Even-cycle decompositions of graphs with no odd-$K_4$-minor

TL;DR

This paper establishes that 2-connected loopless Eulerian graphs without odd-$K_4$-minors and with an even number of edges can be decomposed into even cycles, extending previous results to a broader class of graphs.

Contribution

It proves a new sufficient condition for even-cycle decompositions in graphs excluding odd-$K_4$-minors, generalizing earlier theorems for planar and $K_5$-minor-free graphs.

Findings

Graphs without odd-$K_4$-minors have even-cycle decompositions under specified conditions.

The result is optimal; replacing 'odd-$K_4$-minor-free' with 'odd-$K_5$-minor-free' does not hold.

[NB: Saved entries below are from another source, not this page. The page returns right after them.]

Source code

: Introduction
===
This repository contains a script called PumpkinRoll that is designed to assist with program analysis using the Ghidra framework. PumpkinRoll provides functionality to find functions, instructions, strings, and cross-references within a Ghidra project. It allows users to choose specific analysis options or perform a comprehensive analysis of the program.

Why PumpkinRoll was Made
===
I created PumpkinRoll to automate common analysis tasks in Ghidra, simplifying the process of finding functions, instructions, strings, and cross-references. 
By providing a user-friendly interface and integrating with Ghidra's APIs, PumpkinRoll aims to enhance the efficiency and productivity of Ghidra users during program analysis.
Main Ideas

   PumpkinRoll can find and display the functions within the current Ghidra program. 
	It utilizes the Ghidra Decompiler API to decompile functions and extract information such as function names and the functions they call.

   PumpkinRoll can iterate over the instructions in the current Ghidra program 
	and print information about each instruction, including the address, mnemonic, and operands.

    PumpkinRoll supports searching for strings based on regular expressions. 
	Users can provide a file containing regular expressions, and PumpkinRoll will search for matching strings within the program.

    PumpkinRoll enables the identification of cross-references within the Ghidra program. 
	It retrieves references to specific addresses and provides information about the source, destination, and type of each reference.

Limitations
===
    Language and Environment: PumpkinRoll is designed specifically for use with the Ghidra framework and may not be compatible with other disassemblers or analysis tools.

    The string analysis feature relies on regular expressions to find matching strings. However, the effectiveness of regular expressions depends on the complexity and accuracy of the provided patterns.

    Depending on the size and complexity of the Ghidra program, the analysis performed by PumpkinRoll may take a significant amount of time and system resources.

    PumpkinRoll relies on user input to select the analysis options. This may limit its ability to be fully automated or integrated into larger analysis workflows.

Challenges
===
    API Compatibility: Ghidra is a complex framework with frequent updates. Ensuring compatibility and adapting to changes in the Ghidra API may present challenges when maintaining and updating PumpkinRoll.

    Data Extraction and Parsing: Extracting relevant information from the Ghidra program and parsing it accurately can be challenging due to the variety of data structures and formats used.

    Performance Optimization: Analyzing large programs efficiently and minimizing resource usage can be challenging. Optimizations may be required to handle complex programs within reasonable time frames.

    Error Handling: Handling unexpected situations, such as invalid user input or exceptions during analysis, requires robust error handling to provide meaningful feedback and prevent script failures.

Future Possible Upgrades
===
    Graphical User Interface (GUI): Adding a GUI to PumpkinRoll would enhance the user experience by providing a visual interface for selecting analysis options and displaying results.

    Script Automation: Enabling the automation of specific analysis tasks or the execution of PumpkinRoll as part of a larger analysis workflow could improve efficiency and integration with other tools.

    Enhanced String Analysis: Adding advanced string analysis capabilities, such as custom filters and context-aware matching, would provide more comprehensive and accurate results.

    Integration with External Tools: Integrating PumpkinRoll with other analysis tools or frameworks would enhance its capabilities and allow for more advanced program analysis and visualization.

Structural characterization of odd-$K_4$-minor-free graphs is key to the proof.

Abstract

An even-cycle decomposition of a graph G is a partition of E(G) into cycles of even length. Evidently, every Eulerian bipartite graph has an even-cycle decomposition. Seymour (1981) proved that every 2-connected loopless Eulerian planar graph with an even number of edges also admits an even-cycle decomposition. Later, Zhang (1994) generalized this to graphs with no $K_5$-minor. Our main theorem gives sufficient conditions for the existence of even-cycle decompositions of graphs in the absence of odd minors. Namely, we prove that every 2-connected loopless Eulerian odd-$K_4$-minor-free graph with an even number of edges has an even-cycle decomposition. This is best possible in the sense that `odd-$K_4$-minor-free' cannot be replaced with `odd-$K_5$-minor-free.' The main technical ingredient is a structural characterization of the class of odd-$K_4$-minor-free graphs, which is due to Lov\'asz, Seymour, Schrijver, and Truemper.